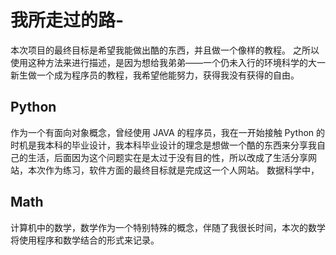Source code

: # 我所走过的路-
本次项目的最终目标是希望我能做出酷的东西，并且做一个像样的教程。
之所以使用这种方法来进行描述，是因为想给我弟弟——一个仍未入行的环境科学的大一新生做一个成为程序员的教程，我希望他能努力，获得我没有获得的自由。

## Python
作为一个有面向对象概念，曾经使用 JAVA 的程序员，我在一开始接触 Python 的时机是我本科的毕业设计，我本科毕业设计的理念是想做一个酷的东西来分享我自己的生活，后面因为这个问题实在是太过于没有目的性，所以改成了生活分享网站，本次作为练习，软件方面的最终目标就是完成这一个人网站。 
数据科学中，

## Math
计算机中的数学，数学作为一个特别特殊的概念，伴随了我很长时间，本次的数学将使用程序和数学结合的形式来记录。

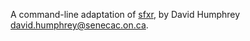 A command-line adaptation of [sfxr](http://www.drpetter.se/project_sfxr.html), by David Humphrey <david.humphrey@senecac.on.ca>.
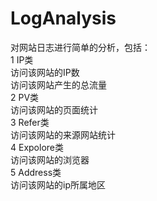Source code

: # LogAnalysis
<html>对网站日志进行简单的分析，包括：</br>
1 IP类</br>
  访问该网站的IP数</br>
  访问该网站产生的总流量</br>
2 PV类</br>
  访问该网站的页面统计</br>
3 Refer类</br>
  访问该网站的来源网站统计</br>
4 Expolore类</br>
  访问该网站的浏览器</br>
5 Address类</br>
  访问该网站的ip所属地区</br>
</html>
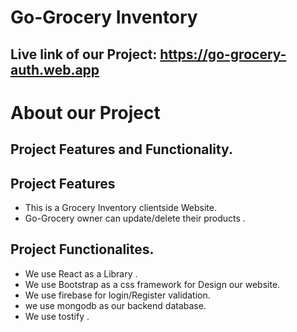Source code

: # Go-Grocery Inventory

## Live link of our Project: https://go-grocery-auth.web.app

# About our Project
## Project Features and Functionality.
## Project Features
* This is a Grocery Inventory clientside Website.
* Go-Grocery owner can update/delete their products .
## Project  Functionalites.
* We use React as a Library .
* We use Bootstrap as a css framework for Design our website.
* We use firebase for login/Register validation.
* we use mongodb as our backend database.
* We use tostify .
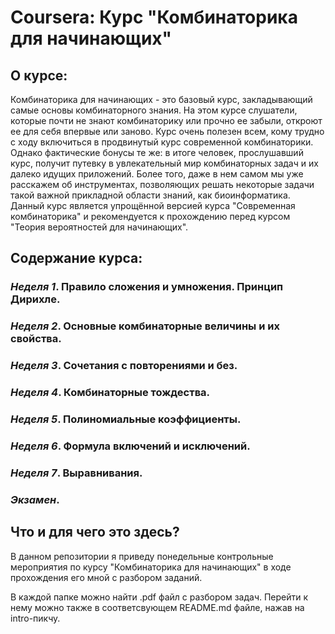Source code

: # Coursera: Курс "Комбинаторика для начинающих"

## О курсе:
Комбинаторика для начинающих - это базовый курс, закладывающий самые основы комбинаторного знания.  На этом курсе слушатели, которые почти не знают комбинаторику или прочно ее забыли, откроют ее для себя впервые или заново. Курс очень полезен всем, кому трудно с ходу включиться в продвинутый курс современной комбинаторики. Однако фактические бонусы те же: в итоге человек, прослушавший курс, получит путевку в увлекательный мир комбинаторных задач и их далеко идущих приложений. Более того, даже в нем самом мы уже расскажем об инструментах, позволяющих решать некоторые задачи такой важной прикладной области знаний, как биоинформатика.  Данный курс является упрощённой версией курса "Современная комбинаторика" и рекомендуется к прохождению перед курсом "Теория вероятностей для начинающих".

## Содержание курса:

### _Неделя 1_. Правило сложения и умножения. Принцип Дирихле.
### _Неделя 2_. Основные комбинаторные величины и их свойства.
### _Неделя 3_. Сочетания с повторениями и без.
### _Неделя 4_. Комбинаторные тождества.
### _Неделя 5_. Полиномиальные коэффициенты.
### _Неделя 6_. Формула включений и исключений.
### _Неделя 7_. Выравнивания.
### **_Экзамен_**.

## Что и для чего это здесь?
В данном репозитории я приведу понедельные контрольные мероприятия по курсу "Комбинаторика для начинающих" в ходе прохождения его мной с разбором заданий.

В каждой папке можно найти .pdf файл с разбором задач. Перейти к нему можно также в соответсвующем README.md файле, нажав на intro-пикчу.
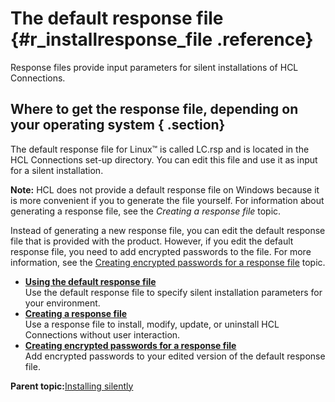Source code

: # The default response file {#r_installresponse_file .reference}

Response files provide input parameters for silent installations of HCL Connections.

## Where to get the response file, depending on your operating system { .section}

The default response file for Linux™ is called LC.rsp and is located in the HCL Connections set-up directory. You can edit this file and use it as input for a silent installation.

**Note:** HCL does not provide a default response file on Windows because it is more convenient if you to generate the file yourself. For information about generating a response file, see the *Creating a response file* topic.

Instead of generating a new response file, you can edit the default response file that is provided with the product. However, if you edit the default response file, you need to add encrypted passwords to the file. For more information, see the [Creating encrypted passwords for a response file](t_silent_create_encrypted_passwords.md) topic.

-   **[Using the default response file](../install/t_silent_install_edit_response.md)**  
Use the default response file to specify silent installation parameters for your environment.
-   **[Creating a response file](../install/t_silent_install_create_response.md)**  
Use a response file to install, modify, update, or uninstall HCL Connections without user interaction.
-   **[Creating encrypted passwords for a response file](../install/t_silent_create_encrypted_passwords.md)**  
Add encrypted passwords to your edited version of the default response file.

**Parent topic:**[Installing silently](../install/c_install_silent.md)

━━━━━━━━━━━━━━━━━━━━━━━━━━━━━━

Output nothing but an exact retyping of the material, pictures excluded.

Source code

: # 我所走过的路-
本次项目的最终目标是希望我能做出酷的东西，并且做一个像样的教程。
之所以使用这种方法来进行描述，是因为想给我弟弟——一个仍未入行的环境科学的大一新生做一个成为程序员的教程，我希望他能努力，获得我没有获得的自由。

## Python
作为一个有面向对象概念，曾经使用 JAVA 的程序员，我在一开始接触 Python 的时机是我本科的毕业设计，我本科毕业设计的理念是想做一个酷的东西来分享我自己的生活，后面因为这个问题实在是太过于没有目的性，所以改成了生活分享网站，本次作为练习，软件方面的最终目标就是完成这一个人网站。 
数据科学中，

## Math
计算机中的数学，数学作为一个特别特殊的概念，伴随了我很长时间，本次的数学将使用程序和数学结合的形式来记录。

 A command-line adaptation of [sfxr](http://www.drpetter.se/project_sfxr.html), by David Humphrey <david.humphrey@senecac.on.ca>.
Source code

: # LogAnalysis
<html>对网站日志进行简单的分析，包括：</br>
1 IP类</br>
  访问该网站的IP数</br>
  访问该网站产生的总流量</br>
2 PV类</br>
  访问该网站的页面统计</br>
3 Refer类</br>
  访问该网站的来源网站统计</br>
4 Expolore类</br>
  访问该网站的浏览器</br>
5 Address类</br>
  访问该网站的ip所属地区</br>
</html>
Source code

: # Go-Grocery Inventory

## Live link of our Project: https://go-grocery-auth.web.app

# About our Project
## Project Features and Functionality.
## Project Features
* This is a Grocery Inventory clientside Website.
* Go-Grocery owner can update/delete their products .
## Project  Functionalites.
* We use React as a Library .
* We use Bootstrap as a css framework for Design our website.
* We use firebase for login/Register validation.
* we use mongodb as our backend database.
* We use tostify .
Source code

: # Coursera: Курс "Комбинаторика для начинающих"

## О курсе:
Комбинаторика для начинающих - это базовый курс, закладывающий самые основы комбинаторного знания.  На этом курсе слушатели, которые почти не знают комбинаторику или прочно ее забыли, откроют ее для себя впервые или заново. Курс очень полезен всем, кому трудно с ходу включиться в продвинутый курс современной комбинаторики. Однако фактические бонусы те же: в итоге человек, прослушавший курс, получит путевку в увлекательный мир комбинаторных задач и их далеко идущих приложений. Более того, даже в нем самом мы уже расскажем об инструментах, позволяющих решать некоторые задачи такой важной прикладной области знаний, как биоинформатика.  Данный курс является упрощённой версией курса "Современная комбинаторика" и рекомендуется к прохождению перед курсом "Теория вероятностей для начинающих".

## Содержание курса:

### _Неделя 1_. Правило сложения и умножения. Принцип Дирихле.
### _Неделя 2_. Основные комбинаторные величины и их свойства.
### _Неделя 3_. Сочетания с повторениями и без.
### _Неделя 4_. Комбинаторные тождества.
### _Неделя 5_. Полиномиальные коэффициенты.
### _Неделя 6_. Формула включений и исключений.
### _Неделя 7_. Выравнивания.
### **_Экзамен_**.

## Что и для чего это здесь?
В данном репозитории я приведу понедельные контрольные мероприятия по курсу "Комбинаторика для начинающих" в ходе прохождения его мной с разбором заданий.

В каждой папке можно найти .pdf файл с разбором задач. Перейти к нему можно также в соответсвующем README.md файле, нажав на intro-пикчу.
Source code

: # The default response file {#r_installresponse_file .reference}

Response files provide input parameters for silent installations of HCL Connections.

## Where to get the response file, depending on your operating system { .section}

The default response file for Linux™ is called LC.rsp and is located in the HCL Connections set-up directory. You can edit this file and use it as input for a silent installation.

**Note:** HCL does not provide a default response file on Windows because it is more convenient if you to generate the file yourself. For information about generating a response file, see the *Creating a response file* topic.

Instead of generating a new response file, you can edit the default response file that is provided with the product. However, if you edit the default response file, you need to add encrypted passwords to the file. For more information, see the [Creating encrypted passwords for a response file](t_silent_create_encrypted_passwords.md) topic.

-   **[Using the default response file](../install/t_silent_install_edit_response.md)**  
Use the default response file to specify silent installation parameters for your environment.
-   **[Creating a response file](../install/t_silent_install_create_response.md)**  
Use a response file to install, modify, update, or uninstall HCL Connections without user interaction.
-   **[Creating encrypted passwords for a response file](../install/t_silent_create_encrypted_passwords.md)**  
Add encrypted passwords to your edited version of the default response file.

**Parent topic:**[Installing silently](../install/c_install_silent.md)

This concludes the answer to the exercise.